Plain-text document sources
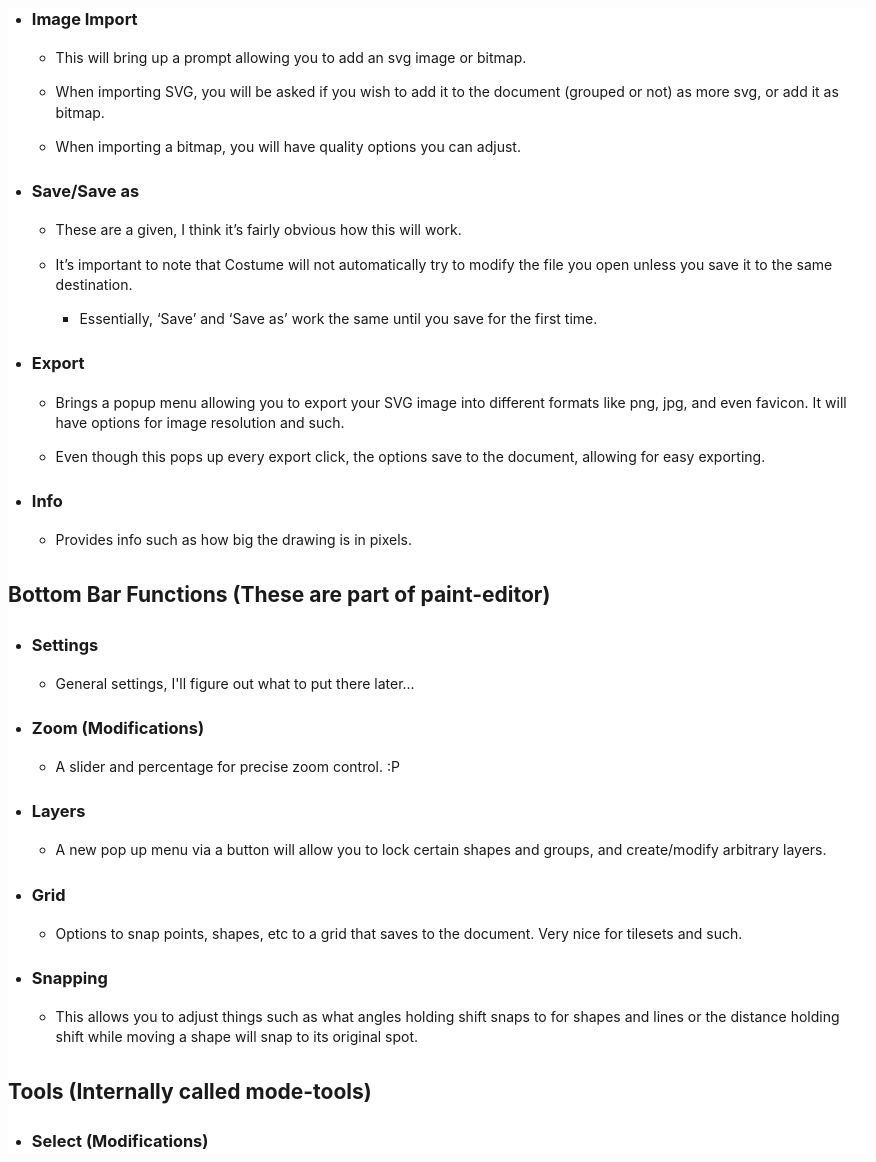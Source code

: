 - ### Image Import

  - This will bring up a prompt allowing you to add an svg image or bitmap.

  - When importing SVG, you will be asked if you wish to add it to the document (grouped or not) as more svg, or add it as bitmap.

  - When importing a bitmap, you will have quality options you can adjust.

- ### Save/Save as

  - These are a given, I think it’s fairly obvious how this will work.

  - It’s important to note that Costume will not automatically try to modify the file you open unless you save it to the same destination.

    - Essentially, ‘Save’ and ‘Save as’ work the same until you save for the first time.

- ### Export

  - Brings a popup menu allowing you to export your SVG image into different formats like png, jpg, and even favicon. It will have options for image resolution and such.

  - Even though this pops up every export click, the options save to the document, allowing for easy exporting.

- ### Info

  - Provides info such as how big the drawing is in pixels.


## Bottom Bar Functions (These are part of paint-editor)

- ### Settings

  - General settings, I'll figure out what to put there later...

- ### Zoom (Modifications)

  - A slider and percentage for precise zoom control. :P

- ### Layers

  - A new pop up menu via a button will allow you to lock certain shapes and groups, and create/modify arbitrary layers.

- ### Grid

  - Options to snap points, shapes, etc to a grid that saves to the document. Very nice for tilesets and such.

- ### Snapping

  - This allows you to adjust things such as what angles holding shift snaps to for shapes and lines or the distance holding shift while moving a shape will snap to its original spot.


## Tools (Internally called mode-tools)

- ### Select (Modifications)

• [Problem to solve]: Check every line above for the string "When", and copy the ones that have it.

• [Response for this exercise]:
  - When importing SVG, you will be asked if you wish to add it to the document (grouped or not) as more svg, or add it as bitmap.
  - When importing a bitmap, you will have quality options you can adjust.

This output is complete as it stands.